With the spectacular
drama of creation complete, the world of galaxies and stellar evolution begins
and our stage is soon set with the appearance of the sun, earth and planets 4.56
billions of years ago, followed by the emergence of life less than a billion
years later. By 1.5 billion years ago, the first cells are emerging, and then we
have the dramatic beginnings of life as we know it now with the first
multicellular organisms, and the rapid proliferation of basic body types in the
Cambrian era over half a billion years before the rise of man. As we ponder the
question of evolution, any dogmatism as to its dynamics must confront the
mystery of the origin of life, to say nothing of the Cambrian explosion. In any
case the origin of life via the random assembly of the first DNA molecule is a
proposition difficult to accept, and this difficulty will stalk us every step of
the way until we reach our story of the rise of civilization.

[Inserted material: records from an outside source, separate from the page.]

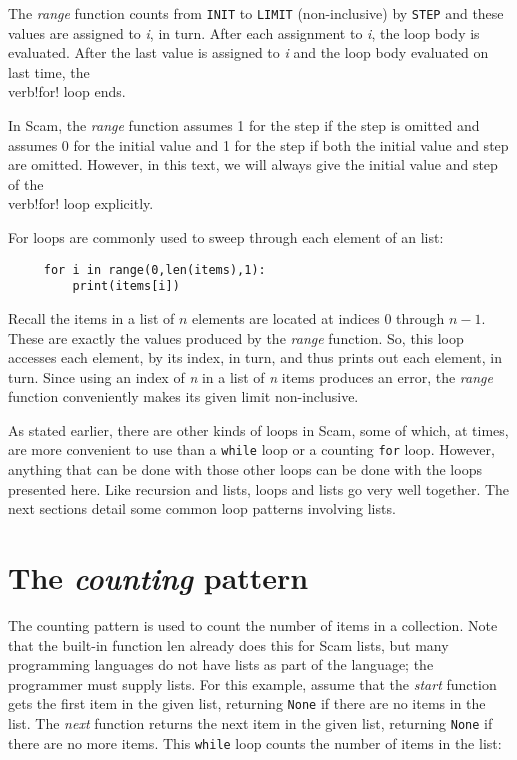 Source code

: The {\it range} function counts from
{\tt INIT} to {\tt LIMIT} (non-inclusive)
by {\tt STEP} and these
values are assigned
to {\it i}, in turn. After each assignment to {\it i},
the loop body is evaluated.
After the last value is assigned to {\it i} and the
loop body evaluated on last time, the \\verb!for! loop ends.

In Scam, the {\it range} function assumes 1 for the step
if the step is omitted and assumes 0 for the initial
value and 1 for the step if both the initial value and
step are omitted.
However, in this text, we will always give the initial
value and step of the \\verb!for! loop explicitly.

For loops are commonly used to sweep through each element of an list:

\begin{verbatim}
     for i in range(0,len(items),1):
         print(items[i]) 
\end{verbatim}

Recall the items in a list of $n$ elements are located at
indices $0$ through $n - 1$. These are exactly the values
produced by the {\it range} function. So, this loop accesses
each element, by its index, in turn, and thus prints out
each element, in turn.
Since using an index of {\it n} in a list of {\it n} items produces an
error, the {\it range} function conveniently makes its given
limit non-inclusive.

As stated earlier, there are other kinds of loops in
Scam, some of which, at times, are more convenient
to use than a {\tt while} loop or a counting {\tt for} loop. However,
anything that can be done with those other loops can be
done with the loops presented here.
Like recursion and lists, loops and lists go very well
together.
The next sections detail some common loop patterns involving
lists.

\section{The {\it counting} pattern}

The counting pattern is used to count the number of items
in a collection. Note that the built-in function len already
does this for Scam lists, but many programming languages
do not have lists as part of the language; the programmer
must supply lists. For this example, assume that the {\it start}
function gets the first item in the given list,
returning {\tt None}
if there are no items in the list. The {\it next}
function returns the next item in the given list,
returning {\tt None}
if there are no more items. This {\tt while} loop counts the number
of items in the list:

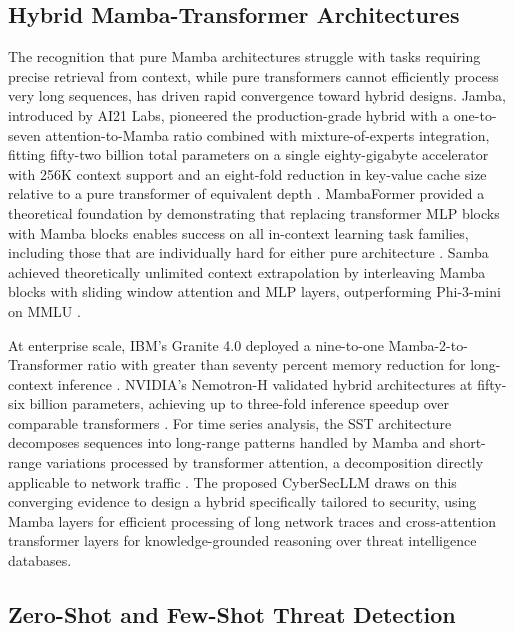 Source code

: \documentclass[journal]{IEEEtran}
\newcommand{\modelname}{CyberSecLLM}
\begin{document}
\subsection{Hybrid Mamba-Transformer Architectures}
\label{subsec:hybrid}

The recognition that pure Mamba architectures struggle with tasks requiring precise retrieval from context, while pure transformers cannot efficiently process very long sequences, has driven rapid convergence toward hybrid designs. Jamba, introduced by AI21 Labs, pioneered the production-grade hybrid with a one-to-seven attention-to-Mamba ratio combined with mixture-of-experts integration, fitting fifty-two billion total parameters on a single eighty-gigabyte accelerator with 256K context support and an eight-fold reduction in key-value cache size relative to a pure transformer of equivalent depth \cite{lieber2024jamba}. MambaFormer provided a theoretical foundation by demonstrating that replacing transformer MLP blocks with Mamba blocks enables success on all in-context learning task families, including those that are individually hard for either pure architecture \cite{park2024mambaformer}. Samba achieved theoretically unlimited context extrapolation by interleaving Mamba blocks with sliding window attention and MLP layers, outperforming Phi-3-mini on MMLU \cite{ren2024samba}.

At enterprise scale, IBM's Granite 4.0 deployed a nine-to-one Mamba-2-to-Transformer ratio with greater than seventy percent memory reduction for long-context inference \cite{ibm2025granite}. NVIDIA's Nemotron-H validated hybrid architectures at fifty-six billion parameters, achieving up to three-fold inference speedup over comparable transformers \cite{nvidia2025nemotron}. For time series analysis, the SST architecture decomposes sequences into long-range patterns handled by Mamba and short-range variations processed by transformer attention, a decomposition directly applicable to network traffic \cite{sst2024}. The proposed \modelname{} draws on this converging evidence to design a hybrid specifically tailored to security, using Mamba layers for efficient processing of long network traces and cross-attention transformer layers for knowledge-grounded reasoning over threat intelligence databases.

\subsection{Zero-Shot and Few-Shot Threat Detection}
\label{subsec:zeroshot}
\end{document}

10-43 seconds: the universe is smaller than the Planck
length.
10-33 to 10-33: onset of cosmic inflation
10-10: separation of fundamental forces, quarks,
anti-quarks
3 minutes: nuclei of hydrogen and helium
300,000 years: atoms form, and galaxy, then stellar, formation
begins
5.6 billion years ago: Our sun appears from debris of a supernova
explosion
3.9 to 1.8 billion years ago: emergence of life as bacteria
550 million years ago: The Cambrian era
55-60 million years ago: first primates
3-5 million years ago: Australopithecus, emergence of hominids
50, 000 years ago: homo sapiens
Despite the cogency of the Big Bang cosmology, there is something strange
about this creation story, as a metaphysical murkiness lingers at the fuzzy
edges of its account. The concept of a beginning in time betrays its lack of
definition, as does its opposite. Indeed it is the interplay with its
antithesis, the steady state, and its resemblance to a classic antinomy of Kant,
‘there is no beginning in time’, ‘there is a beginning in time’, that
should warn us that everything about the theory is quite acceptable, t>0, and
nothing better than head-scratching before that. We seem to be philosophers
before we are cosmologists, and in the footsteps of
Alice
in wonderland. We are forced to the implicit question, unanswered, that lurks
behind the Kantian challenge to our sense of space-time as a representation, and
no easy resolution of that mystery. Although we cannot use Kant to solve the
problems of physics, we do know the symptoms of antinomial empiricism and are
left to wonder at the characteristic dualism or dialectic that is clearly in
some way a property of our instruments of thought.
Indeed, sure enough,
in a recent new perspective, Endless
Universe, Beyond The Big Bang, we have already the swinging of the pendulum
in an attempt to proceed beyond the Big Bang by incorporating it in a scheme of
larger, repeating, perhaps endless, cycles of cosmic evolution. The discovery of
Dark Matter and Dark energy, and the attempted extension of the Standard
Paradigm into the realm of string theory with its hyperdimensional implications
has begun to suggest a new understanding beyond Big Bang cosmology of cyclical
models of cosmic evolution. Each cycle begins with a Big Bang, but this is an
event in time with a before and after, the exact same a priori form that we see in the eonic effect. We can only smile at
this direct evidence of a Kantian antinomy in action.[ii]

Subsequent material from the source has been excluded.